Zwykle jednak majac suke spotykasz sie z nadzieja ludzi, ze skoro sa twoimi przyjaciolmi to uzyjesz ICH psa. A to akurat kryterium jakim w sie w hodowli kompletnie nie kierujemy.... Oczywiscie o wiele sympatyczniej jechac do osob, ktore sie dobrze zna i najzwyczajniej lubi. Ale nie mam zadnych wyrzutow, gdy jade do osoby, ktora moim przyjacielem nie jest (i czasem nie bedzie), ale ma psa wartego uwagi...
Ale niestety znam juz prawdziwe wojny o krycia.... Znam np. dwa malzenstwa - jedno kupilo suczke, drugie psa. Miala byc hodowla, psy sie lubily, doskonale znaly. Nawet do siebie pasowaly. I wszystko OK, ale pies okazal sie dysplatykiem. Wlasciciele suczki zdecydowali sie, ze z tego powodu nie beda nim kryc....i ... WOJNA....Bo przeciez obiecali, bo psy sie "kochaja", itd....
Quote:
Originally Posted by Gaga
Zreszta sytuacja reproduktorow sprowadza sie troche do konskego targu. One sa, a wyborow dokonuje ktos inny  Dopiero potem mamy miejsce na pozostale etapy ... ja zatrzymalam sie tylko na etapie "decyzji o handlu zywym towarem" ;p
|
Ogolnie wlasciciel reproduktora tej rasy ma calkiem niezle... tzn pelen luz...

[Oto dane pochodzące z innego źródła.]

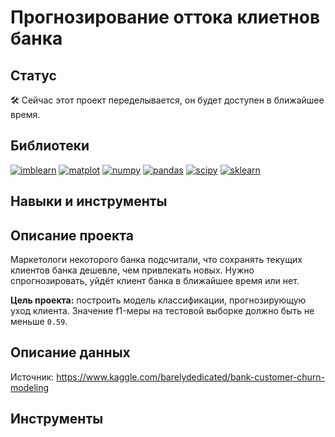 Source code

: # Прогнозирование оттока клиетнов банка
## Статус
:hammer_and_wrench: Сейчас этот проект переделывается, он будет доступен в ближайшее время.
## Библиотеки
[![imblearn](https://badgen.net/badge/imblearn/0.9.1/yellow)](https://imbalanced-learn.org/stable/)
[![matplot](https://badgen.net/badge/matplotlib/3.3.4/yellow)](https://matplotlib.org/)
[![numpy](https://badgen.net/badge/numpy/1.21.1/yellow)](https://numpy.org/)
[![pandas](https://badgen.net/badge/pandas/1.2.4/yellow)](https://pandas.pydata.org/)
[![scipy](https://badgen.net/badge/scipy/1.8.0/yellow)](https://scipy.org/)
[![sklearn](https://badgen.net/badge/sklearn/1.1.1/yellow)](https://scikit-learn.org/stable/)
## Навыки и инструменты

## Описание проекта
Маркетологи некоторого банка подсчитали, что сохранять текущих клиентов банка дешевле, чем привлекать новых. Нужно спрогнозировать, уйдёт клиент банка в ближайшее время или нет. 

**Цель проекта:** построить модель классификации, прогнозирующую уход клиента. Значение f1-меры на тестовой выборке должно быть не меньше `0.59`.

## Описание данных
Источник: https://www.kaggle.com/barelydedicated/bank-customer-churn-modeling

## Инструменты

Wilczakow jest niewiele, suk malo, szansa na krycie niewielka. Nawet bardzo popularny reproduktor ma jedynie szanse na kilka miotow (z wyjatkiem "koni rozplodowych" z niektorych wloskich hodowli). Nie ma wiec tu osob, ktore na swoich psach moga zbic mase kasy, nie ma takiej walki o pieniadze. Nie ma takiej jazdy jak w innych rasach...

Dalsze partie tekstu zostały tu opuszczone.